FORM OF NOTICE TO RIGHTS HOLDERS WHO ARE RECORD HOLDERS

 

Up to 27,367,171 Units Issuable Upon Exercise of Transferable Rights*

 

Enclosed for your consideration is a prospectus supplement, dated July 2, 2026 (together with the accompanying prospectus, the “Prospectus Supplement”), relating to the offering (the “Rights Offering”) by Eos Energy Enterprises, Inc. (the “Company”) of transferable rights (the “Rights”) to subscribe for units of the Company (the “Units”), by holders of record of the Company’s common stock, par value $0.0001 per share (“Common Stock”) and warrants issued on April 14, 2023, May 17, 2023, December 19, 2023 and November 21, 2025 (“Participating Warrants”) as of 5:00 p.m., New York City time, on July 1, 2026 (the “Record Date” and such holders, the “Record Date Holders”).

 

Pursuant to the Rights Offering, the Company is issuing Rights to subscribe for up to 27,367,171 Units, each Unit consisting of one share of Common Stock and 0.4388 of a warrant to purchase one share of Common Stock at an exercise price of $5.481 per whole share (the “Warrants”), on the terms and subject to the conditions described in the Prospectus Supplement. The Rights may be exercised at any time during the subscription period, which commences on July 2, 2026. The Rights Offering will expire at 5:00 p.m., New York City time, on July 21, 2026, unless extended by the Company in its sole discretion (as it may be extended, the “Expiration Time”). The Rights are transferable and are expected to be listed for trading on The Nasdaq Capital Market under the symbol “EOSER” beginning on July 6, 2026 until the Expiration Time.

 

As described in the Prospectus Supplement, Record Date Holders received one Right for each share of Common Stock and each Participating Warrant held by such holder as of the Record Date.

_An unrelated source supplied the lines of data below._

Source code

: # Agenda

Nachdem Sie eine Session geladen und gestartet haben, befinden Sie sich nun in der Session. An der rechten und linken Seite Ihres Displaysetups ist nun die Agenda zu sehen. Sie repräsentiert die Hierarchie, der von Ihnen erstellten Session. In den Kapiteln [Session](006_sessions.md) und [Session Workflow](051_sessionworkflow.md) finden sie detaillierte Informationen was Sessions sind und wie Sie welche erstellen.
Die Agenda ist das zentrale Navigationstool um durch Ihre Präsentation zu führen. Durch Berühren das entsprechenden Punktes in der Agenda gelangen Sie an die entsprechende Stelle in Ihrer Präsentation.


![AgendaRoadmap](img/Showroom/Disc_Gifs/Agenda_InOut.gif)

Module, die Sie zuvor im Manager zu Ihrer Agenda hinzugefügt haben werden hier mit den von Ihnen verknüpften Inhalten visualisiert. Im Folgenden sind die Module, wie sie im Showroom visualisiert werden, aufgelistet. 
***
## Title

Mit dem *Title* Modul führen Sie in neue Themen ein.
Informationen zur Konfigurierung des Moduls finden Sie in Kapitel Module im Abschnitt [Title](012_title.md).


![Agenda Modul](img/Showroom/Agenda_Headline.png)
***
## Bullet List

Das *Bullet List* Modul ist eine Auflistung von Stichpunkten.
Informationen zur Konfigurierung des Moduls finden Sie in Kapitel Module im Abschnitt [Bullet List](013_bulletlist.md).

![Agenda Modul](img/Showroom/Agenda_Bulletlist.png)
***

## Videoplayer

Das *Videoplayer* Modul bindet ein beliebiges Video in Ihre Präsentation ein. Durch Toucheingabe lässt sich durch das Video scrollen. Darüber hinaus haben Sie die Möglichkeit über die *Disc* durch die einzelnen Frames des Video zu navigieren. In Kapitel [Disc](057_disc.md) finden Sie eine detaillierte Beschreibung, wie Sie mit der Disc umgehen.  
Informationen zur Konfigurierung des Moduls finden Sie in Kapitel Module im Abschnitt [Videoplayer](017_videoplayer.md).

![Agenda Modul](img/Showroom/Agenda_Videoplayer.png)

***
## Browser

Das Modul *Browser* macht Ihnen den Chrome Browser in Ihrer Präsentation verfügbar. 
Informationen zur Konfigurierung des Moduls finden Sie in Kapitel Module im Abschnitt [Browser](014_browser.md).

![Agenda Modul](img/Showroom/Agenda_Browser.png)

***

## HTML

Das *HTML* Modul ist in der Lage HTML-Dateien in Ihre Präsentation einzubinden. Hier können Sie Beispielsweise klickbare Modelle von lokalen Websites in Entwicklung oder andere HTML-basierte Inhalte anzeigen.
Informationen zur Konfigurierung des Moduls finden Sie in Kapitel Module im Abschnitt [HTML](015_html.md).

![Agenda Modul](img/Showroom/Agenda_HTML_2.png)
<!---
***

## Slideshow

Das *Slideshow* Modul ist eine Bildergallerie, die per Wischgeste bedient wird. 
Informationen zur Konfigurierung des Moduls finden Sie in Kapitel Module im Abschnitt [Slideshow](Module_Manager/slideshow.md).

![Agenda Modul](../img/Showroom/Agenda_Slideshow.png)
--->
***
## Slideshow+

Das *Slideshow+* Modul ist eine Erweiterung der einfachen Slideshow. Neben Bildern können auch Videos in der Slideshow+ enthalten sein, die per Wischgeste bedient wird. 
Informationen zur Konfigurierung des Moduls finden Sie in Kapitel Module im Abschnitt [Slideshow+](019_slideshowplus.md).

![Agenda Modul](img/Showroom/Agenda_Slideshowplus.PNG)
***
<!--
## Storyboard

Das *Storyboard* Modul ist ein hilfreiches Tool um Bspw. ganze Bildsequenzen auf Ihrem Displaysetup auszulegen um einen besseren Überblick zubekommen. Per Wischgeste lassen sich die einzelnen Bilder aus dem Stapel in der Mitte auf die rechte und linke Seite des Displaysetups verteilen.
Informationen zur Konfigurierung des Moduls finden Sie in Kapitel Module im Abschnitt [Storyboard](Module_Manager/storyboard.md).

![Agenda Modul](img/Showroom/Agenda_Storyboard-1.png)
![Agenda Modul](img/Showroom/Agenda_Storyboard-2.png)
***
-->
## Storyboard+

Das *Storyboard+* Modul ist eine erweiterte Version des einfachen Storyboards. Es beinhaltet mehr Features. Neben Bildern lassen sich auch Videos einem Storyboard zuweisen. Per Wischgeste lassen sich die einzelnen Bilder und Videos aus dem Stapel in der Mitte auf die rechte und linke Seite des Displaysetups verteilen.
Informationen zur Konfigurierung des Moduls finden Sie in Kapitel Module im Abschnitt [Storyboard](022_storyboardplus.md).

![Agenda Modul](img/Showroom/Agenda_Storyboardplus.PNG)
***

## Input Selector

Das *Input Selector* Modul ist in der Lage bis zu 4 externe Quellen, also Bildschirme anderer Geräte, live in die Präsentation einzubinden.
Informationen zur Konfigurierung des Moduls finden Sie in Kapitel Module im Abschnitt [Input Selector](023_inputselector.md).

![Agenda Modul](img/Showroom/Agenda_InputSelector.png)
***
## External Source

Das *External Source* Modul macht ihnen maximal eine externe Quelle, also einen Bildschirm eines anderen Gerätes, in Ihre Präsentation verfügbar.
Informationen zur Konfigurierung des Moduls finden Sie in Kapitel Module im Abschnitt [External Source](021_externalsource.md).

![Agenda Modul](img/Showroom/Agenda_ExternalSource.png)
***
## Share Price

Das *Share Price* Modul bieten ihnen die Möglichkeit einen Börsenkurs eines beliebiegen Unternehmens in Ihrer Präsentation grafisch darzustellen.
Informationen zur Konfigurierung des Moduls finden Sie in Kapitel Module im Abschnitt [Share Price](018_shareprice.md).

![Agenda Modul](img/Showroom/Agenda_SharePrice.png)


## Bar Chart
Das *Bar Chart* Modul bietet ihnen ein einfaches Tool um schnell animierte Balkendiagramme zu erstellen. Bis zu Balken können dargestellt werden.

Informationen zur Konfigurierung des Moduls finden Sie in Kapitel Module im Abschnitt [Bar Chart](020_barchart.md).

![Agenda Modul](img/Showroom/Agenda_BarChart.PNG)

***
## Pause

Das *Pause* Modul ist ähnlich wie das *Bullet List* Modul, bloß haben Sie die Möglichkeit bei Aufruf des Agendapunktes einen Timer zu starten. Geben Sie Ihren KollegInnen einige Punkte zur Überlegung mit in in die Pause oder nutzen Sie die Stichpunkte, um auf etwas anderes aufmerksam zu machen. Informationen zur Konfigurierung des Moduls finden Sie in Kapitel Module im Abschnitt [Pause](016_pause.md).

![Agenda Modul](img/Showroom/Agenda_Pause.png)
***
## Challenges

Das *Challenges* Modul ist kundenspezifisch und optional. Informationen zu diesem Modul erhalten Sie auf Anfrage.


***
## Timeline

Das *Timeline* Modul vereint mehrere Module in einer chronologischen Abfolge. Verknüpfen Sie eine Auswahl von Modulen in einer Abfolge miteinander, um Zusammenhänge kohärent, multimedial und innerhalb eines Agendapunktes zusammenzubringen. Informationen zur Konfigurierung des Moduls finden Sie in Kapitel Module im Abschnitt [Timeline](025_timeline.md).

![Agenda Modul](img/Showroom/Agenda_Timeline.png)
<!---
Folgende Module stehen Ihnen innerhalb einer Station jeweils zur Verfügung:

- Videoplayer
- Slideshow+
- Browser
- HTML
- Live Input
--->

Each whole Right entitles a holder (the “Rights Holder”) to purchase 0.071193 of a Unit, which is referred to as the “Basic Subscription Rights.” The total number of Rights to be issued to each Record Date Holder was rounded down to the nearest whole number and the subscription agent instructed, or instructed DTC to instruct, all brokers, dealers, trustees and depositaries for securities or any other agents who hold shares of Common Stock or Participating Warrants for the account of others to effect such rounding with respect to each beneficial holder. The subscription price per Unit is $5.481 (the “Subscription Price”), which is equal to an approximate 10% discount to the closing price of the Company’s common stock on June 29, 2026.

 

If any Units available for purchase in the Rights Offering are not subscribed for by Rights Holders pursuant to the Basic Subscription Rights (the “Remaining Units”), a Rights Holder that has exercised fully its Rights pursuant to the Basic Subscription Rights may subscribe for any Remaining Units that are not otherwise subscribed for by Rights Holders, on the terms and subject to the conditions set forth in the Prospectus Supplement, including as to proration. We refer to this over-subscription privilege as the “Over-subscription Privilege.”

 

The Rights will be evidenced by subscription certificates (the “Rights Certificates”). Enclosed are copies of the following documents:

 

1.Prospectus Supplement, dated July 2, 2026; and

 

2.Rights Certificate and Instructions for Use.

 

Your prompt attention is requested. To exercise Rights, you should complete and sign the Rights Certificate and forward it, with payment of the Subscription Price in full for each Unit subscribed for pursuant to the Basic Subscription Rights and the Over-subscription Privilege to Broadridge Corporate Issuer Solutions, LLC (the “Subscription Agent”), as indicated on the Rights Certificate. The Subscription Agent must receive the properly completed and duly executed Rights Certificate and full payment at or prior to the Expiration Time. You are responsible for the method of delivery of Rights Certificates, any necessary accompanying documents and payment of the Subscription Price to the Subscription Agent. If you send the Rights Certificates and other items by mail, we recommend that you send them by registered mail, properly insured, with return receipt requested. There may be unexpected delays in mail processing times. If you intend on making your cash payment of the Subscription Price by uncertified check, you should ensure that the Subscription Agent receives the appropriate materials by July 14, 2026 (at least five business days prior to the Expiration Time).

 

You will have no right to rescind your subscription following the Subscription Agent’s receipt of your payment of the Subscription Price, except as described in the Prospectus Supplement. Rights not exercised at or prior to the Expiration Time will expire.

 

ANY QUESTIONS OR REQUESTS FOR ASSISTANCE CONCERNING THE RIGHTS OFFERING SHOULD BE DIRECTED TO SODALI & CO., THE INFORMATION AGENT, TOLL-FREE AT THE FOLLOWING TELEPHONE NUMBER: 1-(833) 225-0490 OR BY E-MAIL AT EOSE.info@investor.sodali.com.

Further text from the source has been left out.